KEYNOTE-355: This phase III trial is evaluating an immunotherapy drug (Pembrolizumab) in combination with (one of three) chemotherapy drugs, compared to chemotherapy alone, in patients with locally recurrent or metastatic triple negative breast cancer (TNBC)A Randomized, Double-Blind, Phase III Study of Pembrolizumab (MK-3475) Plus Chemotherapy vs Placebo Plus Chemotherapy for Previously Untreated Locally Recurrent Inoperable or Metastatic Triple Negative Breast Cancer

Exclusion

• Is currently participating in a clinical study and receiving an investigational agent and/or using an investigational device, or has participated in a clinical study and received an investigational agent and/or used an investigational device within 4 weeks prior to randomization.
• Has not recovered (e.g., to ≤ Grade 1 or to baseline) from AEs due to a previously administered therapy.
• Has neuropathy ≥ Grade 2.
• Has an active autoimmune disease that has required systemic treatment in the past 2 years (e.g., with use of disease modifying agents, corticosteroids, or immunosuppressive drugs).
• Has a diagnosis of immunodeficiency or is receiving systemic steroid therapy or any other form of immunosuppressive therapy within 7 days prior to randomization.
• Has a known additional malignancy that progressed or required active treatment within the last 5 years. Exceptions include basal cell carcinoma of the skin, squamous cell carcinoma of the skin that has undergone potentially curative therapy, and in situ cervical cancer.
• Has known active central nervous system (CNS) metastases and/or carcinomatous meningitis. Participants with previously treated brain metastases may participate provided they have stable brain metastases and did not receive chemotherapy for metastatic breast cancer.
• Has history of (non-infectious) pneumonitis that required steroids or current pneumonitis.
• Has active, or a history of, interstitial lung disease.
• Has a known history of active tuberculosis (TB).
• Has an active infection requiring systemic therapy.

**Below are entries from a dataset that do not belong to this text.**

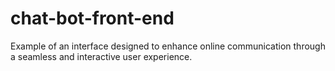 # chat-bot-front-end
Example of an  interface designed to enhance online communication through a seamless and interactive user experience. 
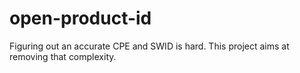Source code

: # open-product-id
Figuring out an accurate CPE and SWID is hard. This project aims at removing that complexity.
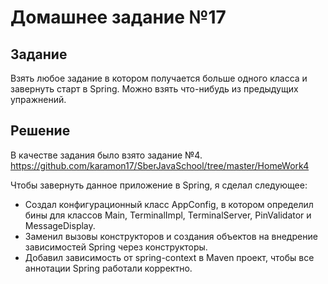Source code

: # Домашнее задание №17

## Задание
Взять любое задание в котором получается больше одного класса и завернуть старт в Spring.
Можно взять что-нибудь из предыдущих упражнений.

## Решение
В качестве задания было взято задание №4. https://github.com/karamon17/SberJavaSchool/tree/master/HomeWork4

Чтобы завернуть данное приложение в Spring, я сделал следующее:

* Создал конфигурационный класс AppConfig, в котором определил бины для классов Main, TerminalImpl, TerminalServer, PinValidator и MessageDisplay.
* Заменил вызовы конструкторов и создания объектов на внедрение зависимостей Spring через конструкторы.
* Добавил зависимость от spring-context в Maven проект, чтобы все аннотации Spring работали корректно.
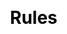 ---
title: Rules
layout: toto_3/rules
description: Rules about how to play Toto 3 game.
js: []
css: ["css/game/toto_3/toto_3.css"]
---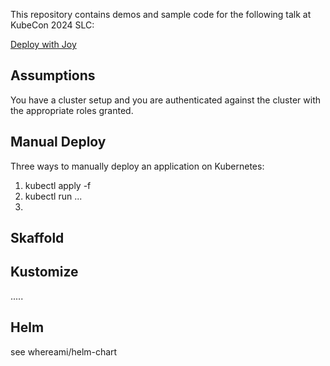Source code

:This repository contains demos and sample code for the 
following talk at KubeCon 2024 SLC: 

[Deploy with Joy](https://events.linuxfoundation.org/kubecon-cloudnativecon-north-america/program/schedule/)

## Assumptions
You have a cluster setup and you are authenticated against the cluster with the appropriate roles granted. 

## Manual Deploy 
Three ways to manually deploy an application on Kubernetes:

1.  kubectl apply -f <yaml file> 
2. kubectl run ... 
3. 

## Skaffold 
## Kustomize 
..... 

## Helm
see whereami/helm-chart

• Has a history of Class II-IV congestive heart failure or myocardial infarction within 6 months of randomization.
• Has a known psychiatric or substance abuse disorders that would interfere with cooperation with the requirements of the study.
• Is pregnant or breastfeeding, or expecting to conceive or father children within the projected duration of the study, starting with the screening visit through 120 days (or longer as specified by local institutional guidelines) after the last dose of study drug.
• Has received prior therapy with an anti-programmed cell death 1 (anti-PD-1), anti-PD-L1, or anti-PD-L2 agent or with an agent directed to another co-inhibitory T cell receptor (such as cytotoxic T-lymphocyte-associated protein 4 [CTLA-4], OX-40, CD137) or has previously participated in Merck pembrolizumab (MK-3475) clinical studies.
• Has a known history of human immunodeficiency virus (HIV).
• Has known active hepatitis B or hepatitis C.
• Has received a live vaccine within 30 days prior to randomization.
• Has a known history of hypersensitivity or allergy to pembrolizumab and any of its components and/or to any of the study chemotherapies (e.g., nab-paclitaxel, paclitaxel, gemcitabine, or carboplatin) and any of their components.
• Is receiving any medication prohibited in combination with study chemotherapies as described in the respective product labels, unless medication was stopped within 7 days prior to randomization.